**DATA EXTRACT:**
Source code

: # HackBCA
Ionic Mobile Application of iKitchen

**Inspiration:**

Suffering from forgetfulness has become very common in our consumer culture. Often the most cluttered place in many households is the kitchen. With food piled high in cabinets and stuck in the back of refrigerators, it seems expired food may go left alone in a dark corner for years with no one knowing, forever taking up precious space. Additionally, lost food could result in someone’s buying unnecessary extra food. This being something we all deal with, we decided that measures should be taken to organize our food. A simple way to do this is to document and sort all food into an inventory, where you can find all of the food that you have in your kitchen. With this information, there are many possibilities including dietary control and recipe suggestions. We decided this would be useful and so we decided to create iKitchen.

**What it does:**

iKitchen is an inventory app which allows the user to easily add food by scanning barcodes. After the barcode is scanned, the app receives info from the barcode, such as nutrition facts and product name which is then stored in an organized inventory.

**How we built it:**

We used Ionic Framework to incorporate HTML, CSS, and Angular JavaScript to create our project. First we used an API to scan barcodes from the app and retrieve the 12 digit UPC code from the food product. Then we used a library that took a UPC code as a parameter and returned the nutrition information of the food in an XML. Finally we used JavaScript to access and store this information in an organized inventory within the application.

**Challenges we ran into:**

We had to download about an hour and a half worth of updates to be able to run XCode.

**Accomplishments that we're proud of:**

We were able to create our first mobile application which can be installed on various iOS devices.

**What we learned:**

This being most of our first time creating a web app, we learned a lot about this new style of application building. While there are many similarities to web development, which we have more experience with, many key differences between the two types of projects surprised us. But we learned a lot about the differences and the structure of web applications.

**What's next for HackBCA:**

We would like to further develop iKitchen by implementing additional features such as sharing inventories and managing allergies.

--

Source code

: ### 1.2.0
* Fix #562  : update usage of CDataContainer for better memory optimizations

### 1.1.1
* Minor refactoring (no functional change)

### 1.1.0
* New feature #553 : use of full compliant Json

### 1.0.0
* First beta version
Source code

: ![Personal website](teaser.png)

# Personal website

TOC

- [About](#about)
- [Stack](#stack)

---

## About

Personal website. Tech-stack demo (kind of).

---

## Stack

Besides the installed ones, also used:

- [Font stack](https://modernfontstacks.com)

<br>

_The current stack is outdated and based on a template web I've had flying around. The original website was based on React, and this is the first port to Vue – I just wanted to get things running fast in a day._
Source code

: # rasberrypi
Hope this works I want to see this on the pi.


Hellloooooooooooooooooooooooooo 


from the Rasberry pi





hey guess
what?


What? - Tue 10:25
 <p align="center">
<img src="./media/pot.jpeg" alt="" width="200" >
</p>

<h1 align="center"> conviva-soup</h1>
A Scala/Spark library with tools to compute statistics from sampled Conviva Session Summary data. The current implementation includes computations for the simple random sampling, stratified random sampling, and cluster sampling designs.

**YOUR INSTRUCTIONS:**
When a line contains the string "there", count that line; once every line of the records has been checked, state the count alone.

**EXPECTED OUTPUT:**
2